EL PAíS › PARTICIPANTES EN EL ENCUENTRO DE EMPRESAS DE PROPIEDAD PARTICIPATIVA EN ROSARIO

Tres historias de trabajo sin patrones

Estuvieron en el debate, compartieron experiencias y problemas, contaron qué hicieron bien y qué no.
Página/12 recogió historias de una fábrica de pastas, un frigorífico y una cantera en distintos puntos del país, que prosperan después de la quiebra.

 Por Irina Hauser

Desde Rosario

A veces nadie se da cuenta de que están ahí. O sí, pero pocos comprenden la dimensión de lo que hacen y han hecho. A veces ellos mismos se sorprenden. Son trabajadores que se vieron al borde de quedar desocupados o que efectivamente perdieron el empleo, pero les surgió el reflejo de desafiar los esquemas establecidos y declararse dueños de su capacidad de producir. Hoy comparten la decisión de no abandonar sus puestos y trabajar sin patrones. Las experiencias de recuperación de empresas que se reproducen por todo el país son muy heterogéneas; algunas resultan exitosas, otras caen y otras están a mitad de camino. En la mayoría de los casos han llevado a los obreros “desde la nada” a extremos de resistencia que desconocían. En el encuentro del viernes y sábado, se reconocieron como un movimiento social y se plantearon objetivos comunes.

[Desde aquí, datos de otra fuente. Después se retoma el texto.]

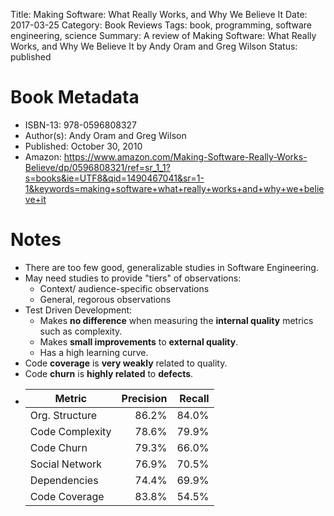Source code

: Title: Making Software: What Really Works, and Why We Believe It
Date: 2017-03-25
Category: Book Reviews
Tags: book, programming, software engineering, science
Summary: A review of Making Software: What Really Works, and Why We Believe It by Andy Oram and Greg Wilson
Status: published

# Book Metadata
* ISBN-13: 978-0596808327
* Author(s): Andy Oram and Greg Wilson
* Published: October 30, 2010
* Amazon: https://www.amazon.com/Making-Software-Really-Works-Believe/dp/0596808321/ref=sr_1_1?s=books&ie=UTF8&qid=1490467041&sr=1-1&keywords=making+software+what+really+works+and+why+we+believe+it

# Notes
* There are too few good, generalizable studies in Software Engineering.
* May need studies to provide "tiers" of observations:
    * Context/ audience-specific observations
    * General, regorous observations
* Test Driven Development:
    * Makes **no difference** when measuring the **internal quality** metrics such as complexity.
    * Makes **small improvements** to **external quality**.
    * Has a high learning curve.
* Code **coverage** is **very weakly** related to quality.
* Code **churn** is **highly related** to **defects**.
* | Metric          | Precision | Recall |
  | --------------- | ---------:| ------:|
  | Org. Structure  | 86.2%     | 84.0%  |
  | Code Complexity | 78.6%     | 79.9%  |
  | Code Churn      | 79.3%     | 66.0%  |
  | Social Network  | 76.9%     | 70.5%  |
  | Dependencies    | 74.4%     | 69.9%  |
  | Code Coverage   | 83.8%     | 54.5%  |
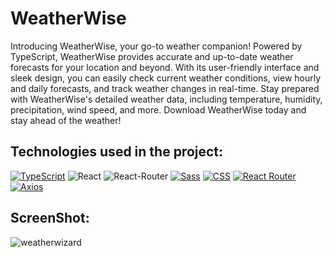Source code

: # WeatherWise
 Introducing WeatherWise, your go-to weather companion! Powered by TypeScript, WeatherWise provides accurate and up-to-date weather forecasts for your location and beyond. With its user-friendly interface and sleek design, you can easily check current weather conditions, view hourly and daily forecasts, and track weather changes in real-time. Stay prepared with WeatherWise's detailed weather data, including temperature, humidity, precipitation, wind speed, and more. Download WeatherWise today and stay ahead of the weather!

## Technologies used in the project:

[![TypeScript](https://img.shields.io/badge/TypeScript-007ACC?style=for-the-badge&logo=typescript&logoColor=white)](https://www.typescriptlang.org/)
![React](https://img.shields.io/badge/React-20232A?style=for-the-badge&amp;logo=react&amp;logoColor=61DAFB)
![React-Router](https://img.shields.io/badge/React_Router-CA4245?style=for-the-badge&amp;logo=react-router&amp;logoColor=white)
[![Sass](https://img.shields.io/badge/Sass-CC6699?style=for-the-badge&logo=sass&logoColor=white)](https://sass-lang.com/)
[![CSS](https://img.shields.io/badge/CSS-1572B6?style=for-the-badge&logo=css3&logoColor=white)](https://www.w3.org/Style/CSS/)
[![React Router](https://img.shields.io/badge/React_Router-CA4245?style=for-the-badge&logo=react-router&logoColor=white)](https://reactrouter.com/)
[![Axios](https://img.shields.io/badge/Axios-5E8EEA?style=for-the-badge&logo=axios&logoColor=white)](https://axios-http.com/)

## ScreenShot:
![weatherwizard](https://user-images.githubusercontent.com/107473816/232194328-7c9e4f2e-586d-4f25-9080-c801e5364c50.jpg)
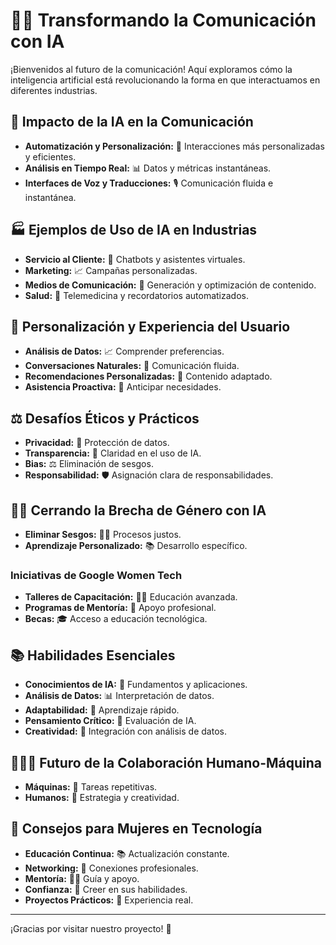 # 🤖🚀 **Transformando la Comunicación con IA**

¡Bienvenidos al futuro de la comunicación! Aquí exploramos cómo la inteligencia artificial está revolucionando la forma en que interactuamos en diferentes industrias.

## 📡 **Impacto de la IA en la Comunicación**
- **Automatización y Personalización:** 📲 Interacciones más personalizadas y eficientes.
- **Análisis en Tiempo Real:** 📊 Datos y métricas instantáneas.
- **Interfaces de Voz y Traducciones:** 🎙️ Comunicación fluida e instantánea.

## 🏭 **Ejemplos de Uso de IA en Industrias**
- **Servicio al Cliente:** 💬 Chatbots y asistentes virtuales.
- **Marketing:** 📈 Campañas personalizadas.
- **Medios de Comunicación:** 📰 Generación y optimización de contenido.
- **Salud:** 🏥 Telemedicina y recordatorios automatizados.

## 🎯 **Personalización y Experiencia del Usuario**
- **Análisis de Datos:** 📈 Comprender preferencias.
- **Conversaciones Naturales:** 💬 Comunicación fluida.
- **Recomendaciones Personalizadas:** 🤔 Contenido adaptado.
- **Asistencia Proactiva:** 🔔 Anticipar necesidades.

## ⚖️ **Desafíos Éticos y Prácticos**
- **Privacidad:** 🔐 Protección de datos.
- **Transparencia:** 📢 Claridad en el uso de IA.
- **Bias:** ⚖️ Eliminación de sesgos.
- **Responsabilidad:** 🛡️ Asignación clara de responsabilidades.

## 👩‍💻 **Cerrando la Brecha de Género con IA**
- **Eliminar Sesgos:** 👩‍🔧 Procesos justos.
- **Aprendizaje Personalizado:** 📚 Desarrollo específico.

### Iniciativas de Google Women Tech
- **Talleres de Capacitación:** 👩‍🏫 Educación avanzada.
- **Programas de Mentoría:** 🤝 Apoyo profesional.
- **Becas:** 🎓 Acceso a educación tecnológica.

## 📚 **Habilidades Esenciales**
- **Conocimientos de IA:** 🤖 Fundamentos y aplicaciones.
- **Análisis de Datos:** 📊 Interpretación de datos.
- **Adaptabilidad:** 🔄 Aprendizaje rápido.
- **Pensamiento Crítico:** 🤔 Evaluación de IA.
- **Creatividad:** 🎨 Integración con análisis de datos.

## 🧑‍🤝‍🧑 **Futuro de la Colaboración Humano-Máquina**
- **Máquinas:** 🔄 Tareas repetitivas.
- **Humanos:** 🌟 Estrategia y creatividad.

## 💪 **Consejos para Mujeres en Tecnología**
- **Educación Continua:** 📚 Actualización constante.
- **Networking:** 🤝 Conexiones profesionales.
- **Mentoría:** 👩‍🏫 Guía y apoyo.
- **Confianza:** 🌟 Creer en sus habilidades.
- **Proyectos Prácticos:** 🔧 Experiencia real.

---

¡Gracias por visitar nuestro proyecto! 🚀
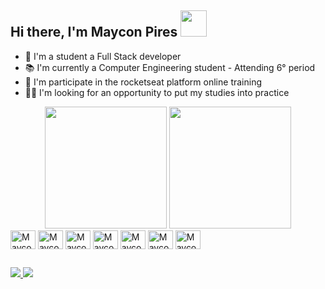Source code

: ## Hi there, I'm Maycon Pires <img src="https://media.giphy.com/media/U4FhLNfZiY0ZY6bnEs/giphy.gif" width="42" height="42" />



- 🌱 I'm a student a Full Stack developer
- 📚 I'm currently a Computer Engineering student - Attending 6° period
- 🚀 I'm participate in the rocketseat platform online training
- 👨‍💻 I'm looking for an opportunity to put my studies into practice

<div align="center">
  <img height="195em" src="https://github-readme-stats.vercel.app/api?username=MayconPires-exe&show_icons=true&theme=jolly">
  <img height="195em" src="https://github-readme-stats.vercel.app/api/top-langs/?username=MayconPires-exe&layout=compact&theme=jolly"/>
</div>


<div style="display: inline_block">
  <img align="center" alt="MayconPires-exe-Js" height="30" width="40" src="https://cdn.jsdelivr.net/gh/devicons/devicon/icons/javascript/javascript-original.svg">
  <img align="center" alt="MayconPires-exe-Ts" height="30" width="40" src="https://cdn.jsdelivr.net/gh/devicons/devicon/icons/typescript/typescript-original.svg">
  <img align="center" alt="MayconPires-exe-Elixir" height="30" width="40" src="https://cdn.jsdelivr.net/gh/devicons/devicon/icons/elixir/elixir-original.svg">
  <img align="center" alt="MayconPires-exe-NodeJs" height="30" width="40" src="https://cdn.jsdelivr.net/gh/devicons/devicon/icons/nodejs/nodejs-original.svg">
  <img align="center" alt="MayconPires-exe-React" height="30" width="40" src="https://cdn.jsdelivr.net/gh/devicons/devicon/icons/react/react-original.svg">
  <img align="center" alt="MayconPires-exe-HTML" height="30" width="40" src="https://cdn.jsdelivr.net/gh/devicons/devicon/icons/html5/html5-original.svg">
  <img align="center" alt="MayconPires-exe-CSS" height="30" width="40" src="https://cdn.jsdelivr.net/gh/devicons/devicon/icons/css3/css3-original.svg">
</div>

##

<div>
  <a href="https://www.linkedin.com/in/maycon-pires-8893b519b/" target="_blank"><img src="https://img.shields.io/badge/-LinkedIn-%230077B5?style=for-the-badge&logo=linkedin&logoColor=white" target="_blank">
  </a>
  <a href="mailto:piresmaycon4@gmail.com.com"><img src="https://img.shields.io/badge/-Gmail-%23333?style=for-the-badge&logo=gmail&logoColor=white"target="_blank">   </a>
</div>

Aquí, tres relatos muestran situaciones diferentes pero con mucho en común.
Poderosos caracoles
En Victoria, Entre Ríos, hay un tesoro. Es una cantera de conchillas. “¿Cómo conchillas?”, le preguntan cada dos por tres a María del Huerto García. “Son caracoles fosilizados hace millones de años que están a siete metros de profundidad. Son extraordinarios por el uso que se les puede dar: se venden, molidos, a la industria avícola, como alimento balanceado y se usan para tapar baches”, instruye. María, de 45 años, párpados plateados y trajecito celeste, repasa que llevaba 22 años como administrativa en la cantera Sime, cuando un día de diciembre de 2002 llegó a su oficina y le dijeron que tenía que tomarse casi un mes y medio de descanso. “Era tan raro que enseguida sospechamos que la empresa estaba al borde del cierre, ya que todo el tiempo cambiaba de dueño, habían cerrado campos de extracción y los proveedores no fiaban más”, cuenta.
En un comienzo, los 28 trabajadores aceptaron una promesa de pago de sus patrones para cuando volvieran de las “vacaciones”. Para ese entonces, encontraron la planta llena de pastizales, no había luz ni agua. María había leído en un diario que “unos obreros rosarinos habían tomado la fábrica de pastas Mil Hojas y estaban produciendo con éxito”. Se fue a Rosario a buscar a esa gente y terminó proponiéndoles a sus compañeros ocupar la cantera. Ella nunca en su vida había hecho huelga ni militado política ni sindicalmente. “Jamás imaginé que me iba a quedar en la calle, a tener que salir a la lucha y a llegar a producir por mi cuenta”, dice, aún desconcertada. La toma comenzó el 2 de mayo, día y noche se rotaban entre los obreros y sus hijos se acostumbraron a acompañarla. “Una de las cosas que me sostuvo fue el hambre de mis compañeros, a uno de ellos lo vi cuereando cuises para hacerse un guiso. Tengo la impresión de que fuimos las tres mujeres de Sime las que logramos sostener el proceso”, dice, ahora al frente de la cooperativa.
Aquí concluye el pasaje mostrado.